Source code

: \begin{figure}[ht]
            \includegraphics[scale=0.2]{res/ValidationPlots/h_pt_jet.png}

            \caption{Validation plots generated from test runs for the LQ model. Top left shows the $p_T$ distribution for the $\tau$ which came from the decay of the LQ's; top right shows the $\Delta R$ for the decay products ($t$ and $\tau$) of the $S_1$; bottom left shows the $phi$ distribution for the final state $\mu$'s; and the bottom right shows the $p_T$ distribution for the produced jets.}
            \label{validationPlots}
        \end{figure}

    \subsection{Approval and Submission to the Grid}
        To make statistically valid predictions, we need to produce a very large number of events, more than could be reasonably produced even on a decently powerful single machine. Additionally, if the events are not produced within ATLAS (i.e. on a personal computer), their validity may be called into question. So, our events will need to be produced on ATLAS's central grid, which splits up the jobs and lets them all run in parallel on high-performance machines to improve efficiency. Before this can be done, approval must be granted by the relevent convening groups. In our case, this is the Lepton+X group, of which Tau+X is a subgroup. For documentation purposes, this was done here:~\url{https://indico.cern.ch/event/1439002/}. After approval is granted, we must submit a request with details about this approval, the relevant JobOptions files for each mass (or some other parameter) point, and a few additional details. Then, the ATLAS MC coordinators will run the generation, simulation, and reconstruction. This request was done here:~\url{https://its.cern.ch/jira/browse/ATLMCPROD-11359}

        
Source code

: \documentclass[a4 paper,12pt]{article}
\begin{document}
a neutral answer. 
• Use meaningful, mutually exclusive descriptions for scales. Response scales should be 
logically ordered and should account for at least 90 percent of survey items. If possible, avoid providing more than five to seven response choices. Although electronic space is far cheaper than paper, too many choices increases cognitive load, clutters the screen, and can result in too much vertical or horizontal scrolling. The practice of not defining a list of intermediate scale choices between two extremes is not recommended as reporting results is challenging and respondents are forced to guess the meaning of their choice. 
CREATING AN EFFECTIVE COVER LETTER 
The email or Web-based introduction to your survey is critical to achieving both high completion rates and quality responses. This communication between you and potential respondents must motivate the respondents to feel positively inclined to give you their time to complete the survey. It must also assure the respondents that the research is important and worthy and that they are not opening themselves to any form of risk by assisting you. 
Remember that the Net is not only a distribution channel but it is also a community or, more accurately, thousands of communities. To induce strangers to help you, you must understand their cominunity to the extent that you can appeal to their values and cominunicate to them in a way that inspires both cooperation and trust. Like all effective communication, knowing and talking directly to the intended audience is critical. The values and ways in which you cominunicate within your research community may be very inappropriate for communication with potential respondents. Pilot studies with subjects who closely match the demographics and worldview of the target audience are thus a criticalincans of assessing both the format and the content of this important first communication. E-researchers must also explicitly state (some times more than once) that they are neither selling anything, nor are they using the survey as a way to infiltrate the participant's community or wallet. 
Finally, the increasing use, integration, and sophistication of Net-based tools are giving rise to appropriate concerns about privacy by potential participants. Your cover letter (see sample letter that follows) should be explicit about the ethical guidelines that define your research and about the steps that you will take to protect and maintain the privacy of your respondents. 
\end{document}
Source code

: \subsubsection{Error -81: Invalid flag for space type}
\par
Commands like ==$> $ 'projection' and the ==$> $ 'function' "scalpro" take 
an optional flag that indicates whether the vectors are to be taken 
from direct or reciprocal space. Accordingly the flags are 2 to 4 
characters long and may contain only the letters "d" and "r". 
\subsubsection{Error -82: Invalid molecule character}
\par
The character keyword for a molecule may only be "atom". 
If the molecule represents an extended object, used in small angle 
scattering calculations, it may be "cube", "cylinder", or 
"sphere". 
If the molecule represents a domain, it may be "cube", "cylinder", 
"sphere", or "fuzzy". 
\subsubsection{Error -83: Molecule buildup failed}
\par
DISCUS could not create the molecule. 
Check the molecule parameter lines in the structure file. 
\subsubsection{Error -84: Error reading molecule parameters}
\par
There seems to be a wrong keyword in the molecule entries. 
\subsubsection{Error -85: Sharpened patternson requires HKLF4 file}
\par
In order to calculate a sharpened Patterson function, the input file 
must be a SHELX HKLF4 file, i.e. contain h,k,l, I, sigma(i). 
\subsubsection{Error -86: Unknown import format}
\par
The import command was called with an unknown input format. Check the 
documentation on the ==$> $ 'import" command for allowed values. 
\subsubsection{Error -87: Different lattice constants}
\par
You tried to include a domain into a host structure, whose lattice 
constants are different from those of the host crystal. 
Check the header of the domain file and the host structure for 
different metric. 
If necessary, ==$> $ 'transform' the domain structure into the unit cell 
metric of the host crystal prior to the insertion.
--------------------------------
## What you should do
Although the records may continue, retype only the lines from the first one through the one containing "and Submission to", exactly as they appear.

## Response to the exercise
Source code

: \begin{figure}[ht]
            \includegraphics[scale=0.2]{res/ValidationPlots/h_pt_jet.png}

            \caption{Validation plots generated from test runs for the LQ model. Top left shows the $p_T$ distribution for the $\tau$ which came from the decay of the LQ's; top right shows the $\Delta R$ for the decay products ($t$ and $\tau$) of the $S_1$; bottom left shows the $phi$ distribution for the final state $\mu$'s; and the bottom right shows the $p_T$ distribution for the produced jets.}
            \label{validationPlots}
        \end{figure}

    \subsection{Approval and Submission to the Grid}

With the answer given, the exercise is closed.